How to dispatch between assert() and static_assert(), dependend if in constexpr context?

Question

In C++11 constexpr functions, a second statement such as an assert() is not possible. A static_assert() is fine, but wouldn't work if the function is called as 'normal' function. The comma operator could come to help wrto. the assert(), but is ugly and some tools spit warnings about it.

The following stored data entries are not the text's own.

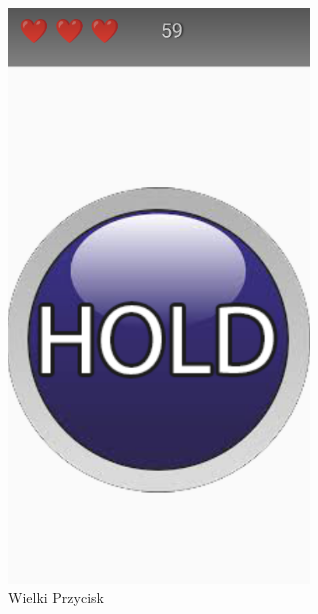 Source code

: 	\begin{figure}[!htb]
	\begin{center}
		\includegraphics[width=8cm]{rys/gra666.png}
		\caption{Wielki Przycisk}
		\label{rys:rysunek001}
	\end{center}
\end{figure}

Consider such 'getter' which is perfectly constexpr-able beside the assertion. But I would like to keep some kind of assertion for runtime and compile time, but cannot just overload depending on the 'constexpr' context.

template<int Size>
struct Array {
  int m_vals[Size];
  constexpr const int& getElement( int idx ) const
  {
    ASSERT( idx < Size ); // a no-go for constexpr funcs in c++11
    // not possible, even in constexpr calls as being pointed out, but what I would like:
    static_assert( idx < Size, "out-of-bounds" );
    return m_vals[idx];
  }
};

Side conditions: C++11, no heap, no exceptions, no compiler specifics.

Note as commenters pointed out (thanks!), static_assert on the argument is not possible (but would be nice). The compiler gave me a different error on out-of-bounds access in that situation.

Answer 1

Something like

void assert_impl() { assert(false); } // Replace body with own implementation

#ifdef NDEBUG // Replace with own conditional
#define my_assert(condition) ((void)0)
#else
#define my_assert(condition) ((condition) ? (void()) : (assert_impl(), void()))
#endif

template<int Size>
struct Array {
  int m_vals[Size];
  constexpr const int& getElement( int idx ) const
  {
    return my_assert(idx < Size), m_vals[idx];
  }
};

It will give a compile time error on assertion failure if used in a context requiring a constant expression (because it will call a non-constexpr function).

Otherwise it will fail at runtime with a call to assert (or your analogue).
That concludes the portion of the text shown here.